Now I really wish that GW had never gone down the route of meddling with Space Marine Gene-seed but seeing as that ship has sailed my solution would not be to 'fix' the Primaris Marines by giving them a weakness but by giving traditional Marines the same improved abilities as the Primaris Marines. A bit of fluff which looked something like this:

 

"The revolutionary new procedures in Astartes creation pioneered by Belisarius Cawl were quickly divulged by Guilliman to all of the Space Marine Chapters still in existence. Better yet it was soon found that existing battle Brothers could also benefit from the implementation of the new organs, giving the forces of mankind a much-needed boost during humanities darkest hour. However, the new military hardware also introduced at this time was nowhere near as universally accepted. Ten thousand years of ingrained battlefield dogma combined with the reluctance of many Forge Worlds to sanction Cawls 'heretical' designs meant that some Chapters never adopted the newer marks of armour, preferring instead to rely on tried and tested war-gear."

 

I know it isn't perfect but I think it would go some way to placating peoples grievances without dampening the enthusiasm other people have for the new Primaris range?
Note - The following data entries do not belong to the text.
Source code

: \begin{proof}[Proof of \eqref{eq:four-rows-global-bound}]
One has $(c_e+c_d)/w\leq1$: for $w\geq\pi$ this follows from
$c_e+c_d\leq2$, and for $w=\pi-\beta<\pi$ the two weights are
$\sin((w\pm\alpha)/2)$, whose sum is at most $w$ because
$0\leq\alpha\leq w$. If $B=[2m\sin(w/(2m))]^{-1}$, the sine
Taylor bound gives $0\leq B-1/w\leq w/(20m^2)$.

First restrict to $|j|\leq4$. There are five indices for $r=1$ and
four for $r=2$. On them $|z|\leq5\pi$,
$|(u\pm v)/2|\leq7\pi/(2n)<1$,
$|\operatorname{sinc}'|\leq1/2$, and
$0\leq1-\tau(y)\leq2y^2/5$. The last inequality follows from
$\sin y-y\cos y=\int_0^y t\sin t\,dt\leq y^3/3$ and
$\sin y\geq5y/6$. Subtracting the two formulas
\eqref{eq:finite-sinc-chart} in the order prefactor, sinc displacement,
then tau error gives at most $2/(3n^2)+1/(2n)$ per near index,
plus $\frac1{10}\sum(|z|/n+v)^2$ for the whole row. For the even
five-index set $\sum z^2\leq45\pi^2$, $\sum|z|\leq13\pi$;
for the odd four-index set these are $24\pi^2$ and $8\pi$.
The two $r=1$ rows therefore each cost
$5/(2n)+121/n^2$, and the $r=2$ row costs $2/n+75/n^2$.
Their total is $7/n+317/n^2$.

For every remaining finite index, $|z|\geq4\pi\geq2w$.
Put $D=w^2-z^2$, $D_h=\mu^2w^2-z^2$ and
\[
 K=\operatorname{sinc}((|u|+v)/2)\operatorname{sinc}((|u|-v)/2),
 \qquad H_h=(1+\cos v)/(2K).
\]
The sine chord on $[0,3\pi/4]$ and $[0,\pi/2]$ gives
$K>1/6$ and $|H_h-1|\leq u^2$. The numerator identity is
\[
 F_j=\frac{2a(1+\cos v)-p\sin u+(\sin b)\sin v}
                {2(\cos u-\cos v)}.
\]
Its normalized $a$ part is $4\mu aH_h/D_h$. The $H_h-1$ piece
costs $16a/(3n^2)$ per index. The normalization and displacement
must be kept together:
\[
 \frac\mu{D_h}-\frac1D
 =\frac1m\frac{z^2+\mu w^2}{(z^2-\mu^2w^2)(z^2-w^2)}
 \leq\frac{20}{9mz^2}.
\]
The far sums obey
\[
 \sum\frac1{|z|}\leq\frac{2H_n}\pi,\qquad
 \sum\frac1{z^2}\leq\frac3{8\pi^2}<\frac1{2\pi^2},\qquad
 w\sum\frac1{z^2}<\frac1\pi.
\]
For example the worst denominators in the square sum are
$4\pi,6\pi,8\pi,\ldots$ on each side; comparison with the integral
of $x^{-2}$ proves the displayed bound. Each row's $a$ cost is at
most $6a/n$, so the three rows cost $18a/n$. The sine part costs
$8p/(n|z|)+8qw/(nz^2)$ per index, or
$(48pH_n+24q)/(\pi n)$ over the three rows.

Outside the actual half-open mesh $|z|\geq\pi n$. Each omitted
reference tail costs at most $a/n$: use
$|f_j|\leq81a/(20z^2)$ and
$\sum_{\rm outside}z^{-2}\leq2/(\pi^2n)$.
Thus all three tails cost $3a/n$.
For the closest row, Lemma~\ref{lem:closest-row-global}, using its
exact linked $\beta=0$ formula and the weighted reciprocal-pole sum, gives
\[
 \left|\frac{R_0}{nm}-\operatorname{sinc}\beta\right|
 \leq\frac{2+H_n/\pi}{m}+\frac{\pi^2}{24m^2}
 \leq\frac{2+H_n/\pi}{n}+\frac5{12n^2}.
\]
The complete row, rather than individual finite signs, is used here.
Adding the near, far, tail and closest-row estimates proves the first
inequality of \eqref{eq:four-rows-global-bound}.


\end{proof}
I personally could ignore the scale issue (as I ignore an infinite number of other scale discrepancies in 40k) and it might even be the excuse I need to buy some of the new kits.

Edited by Master Commander Ajax

Frankly, just having the Terminator weakness would have been enough. After all, Terminators are in the same boat; objectively superior in every way to ordinary Marines.

 

So why aren't Terminators loathed like Primaris? Because most Chapters have so few suits they can't even field an entire Company of them. Newer Chapters especially struggle to get any suits at all. Once again, it's the rarity balance.

 

If the Primaris were harder to make, with greater odds of losing the applicant, then we'd have some justification for their greater abilities.